Examples of Tensor and TT-LIB Use
Run one OP from TT-LIB on TT Accelerator device
In this code example we use TT Accelerator device to execute relu
op from TT-LIB library.
These are the steps:
create and initialize TT Accelerator device and get handle for host machine
create random PyTorch tensor, convert it to TT Tensor and send to TT Accelerator device
execute
relu
on TT Accelerator devicemove output TT Tensor to host machine and print it
import torch
import tt_lib as tt_lib
if __name__ == "__main__":
# Initialize TT Accelerator device on PCI slot 0
tt_device = tt_lib.device.CreateDevice(0)
# Create random PyTorch tensor
py_tensor = torch.randn((1, 1, 32, 32))
# Create TT tensor from PyTorch Tensor and send it to TT accelerator device
tt_tensor = tt_lib.tensor.Tensor(
py_tensor.reshape(-1).tolist(),
py_tensor.size(),
tt_lib.tensor.DataType.BFLOAT16,
tt_lib.tensor.Layout.ROW_MAJOR,
tt_device
)
# Run relu on TT accelerator device
tt_relu_out = tt_lib.tensor.relu(tt_tensor)
# Move TT Tensor tt_relu_out from TT accelerator device to host
tt_output = tt_relu_out.cpu()
# Print TT Tensor
print(tt_output)
# Close TT accelerator device
tt_lib.device.CloseDevice(tt_device)
Run TT-LIB and PyTorch OPs
In this code example we build on previous example and after relu
also execute pow
, silu
, and exp
.
Since pow
with exponent as tensor is not supported in TT-LIB library, we need to move TT Tensor produced by relu
to host machine,
convert it to PyTorch tensor, execute pow
from PyTorch, and then convert the output of pow
back to TT Tensor for silu
to be executed on device.

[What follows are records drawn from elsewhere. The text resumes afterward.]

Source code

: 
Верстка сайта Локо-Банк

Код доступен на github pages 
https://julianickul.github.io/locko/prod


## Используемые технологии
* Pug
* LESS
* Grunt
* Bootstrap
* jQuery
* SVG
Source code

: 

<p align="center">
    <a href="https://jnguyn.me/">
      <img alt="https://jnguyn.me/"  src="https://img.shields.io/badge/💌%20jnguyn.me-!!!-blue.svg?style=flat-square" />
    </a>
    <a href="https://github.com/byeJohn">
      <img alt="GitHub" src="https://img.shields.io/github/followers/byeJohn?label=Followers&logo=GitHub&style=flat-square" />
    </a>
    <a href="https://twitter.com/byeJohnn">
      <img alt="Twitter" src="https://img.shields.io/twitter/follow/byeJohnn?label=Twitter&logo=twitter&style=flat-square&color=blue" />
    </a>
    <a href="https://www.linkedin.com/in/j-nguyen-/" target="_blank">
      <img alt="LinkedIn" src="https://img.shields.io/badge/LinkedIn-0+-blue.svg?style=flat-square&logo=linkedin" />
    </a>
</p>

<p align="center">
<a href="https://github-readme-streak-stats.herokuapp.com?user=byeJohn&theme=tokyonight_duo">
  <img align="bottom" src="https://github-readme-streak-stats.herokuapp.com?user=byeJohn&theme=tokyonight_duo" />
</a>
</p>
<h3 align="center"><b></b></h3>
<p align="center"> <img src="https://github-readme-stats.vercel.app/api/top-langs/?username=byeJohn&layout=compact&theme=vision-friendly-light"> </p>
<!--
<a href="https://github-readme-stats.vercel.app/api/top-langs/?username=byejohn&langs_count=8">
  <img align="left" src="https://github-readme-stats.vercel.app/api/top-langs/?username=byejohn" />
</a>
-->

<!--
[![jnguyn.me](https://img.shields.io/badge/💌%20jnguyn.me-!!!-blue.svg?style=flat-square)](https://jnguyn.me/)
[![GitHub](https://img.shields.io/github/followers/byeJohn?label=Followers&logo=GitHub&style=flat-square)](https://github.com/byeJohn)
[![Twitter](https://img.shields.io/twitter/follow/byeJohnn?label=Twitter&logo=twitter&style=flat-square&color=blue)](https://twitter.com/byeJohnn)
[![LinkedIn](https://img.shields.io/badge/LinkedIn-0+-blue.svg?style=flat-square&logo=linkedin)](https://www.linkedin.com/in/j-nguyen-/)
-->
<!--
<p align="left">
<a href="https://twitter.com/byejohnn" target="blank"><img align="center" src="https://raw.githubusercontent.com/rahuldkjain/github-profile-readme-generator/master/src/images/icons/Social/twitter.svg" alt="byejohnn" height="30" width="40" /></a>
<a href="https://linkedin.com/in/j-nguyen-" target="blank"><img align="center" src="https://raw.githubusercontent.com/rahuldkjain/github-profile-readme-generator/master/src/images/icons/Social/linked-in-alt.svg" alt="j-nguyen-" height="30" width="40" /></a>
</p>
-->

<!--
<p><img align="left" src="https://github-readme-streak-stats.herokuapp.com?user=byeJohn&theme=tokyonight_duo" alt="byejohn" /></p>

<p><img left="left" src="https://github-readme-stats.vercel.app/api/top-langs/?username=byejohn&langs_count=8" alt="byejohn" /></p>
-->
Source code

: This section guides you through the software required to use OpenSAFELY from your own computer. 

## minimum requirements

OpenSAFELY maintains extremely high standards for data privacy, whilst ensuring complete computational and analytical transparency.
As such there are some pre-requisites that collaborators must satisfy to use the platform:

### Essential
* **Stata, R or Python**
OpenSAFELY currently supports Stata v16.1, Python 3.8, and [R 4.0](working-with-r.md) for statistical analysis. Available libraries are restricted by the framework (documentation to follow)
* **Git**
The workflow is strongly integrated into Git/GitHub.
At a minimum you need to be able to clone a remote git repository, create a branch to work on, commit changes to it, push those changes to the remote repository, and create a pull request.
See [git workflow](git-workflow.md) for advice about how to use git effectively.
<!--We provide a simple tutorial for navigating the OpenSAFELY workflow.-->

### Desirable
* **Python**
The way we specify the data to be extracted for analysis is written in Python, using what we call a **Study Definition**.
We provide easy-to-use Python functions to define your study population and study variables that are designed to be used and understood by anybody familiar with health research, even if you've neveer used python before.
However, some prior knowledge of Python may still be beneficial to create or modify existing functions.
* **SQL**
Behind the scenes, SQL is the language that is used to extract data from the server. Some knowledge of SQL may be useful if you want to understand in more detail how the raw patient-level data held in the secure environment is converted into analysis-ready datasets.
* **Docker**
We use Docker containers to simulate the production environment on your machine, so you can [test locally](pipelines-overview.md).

The TT-LIB supports power
for integral scalar exponent, and power_fp
for floating point positive valued exponent.
After pow
is executed as a fallback op; this means that the operation will actually execute as a PyTorch operation
on host machine. But since silu
is supported as on-device operation in TT-LIB library we can
supply it with TT Tensor as input.
Lastly, we run exp
on TT Accelerator device (supplying it with output from silu
without any conversion).
import torch
import tt_lib as tt_lib
from tt_lib.fallback_ops import fallback_ops
if __name__ == "__main__":
# Initialize TT Accelerator device on PCI slot 0
tt_device = tt_lib.device.CreateDevice(0)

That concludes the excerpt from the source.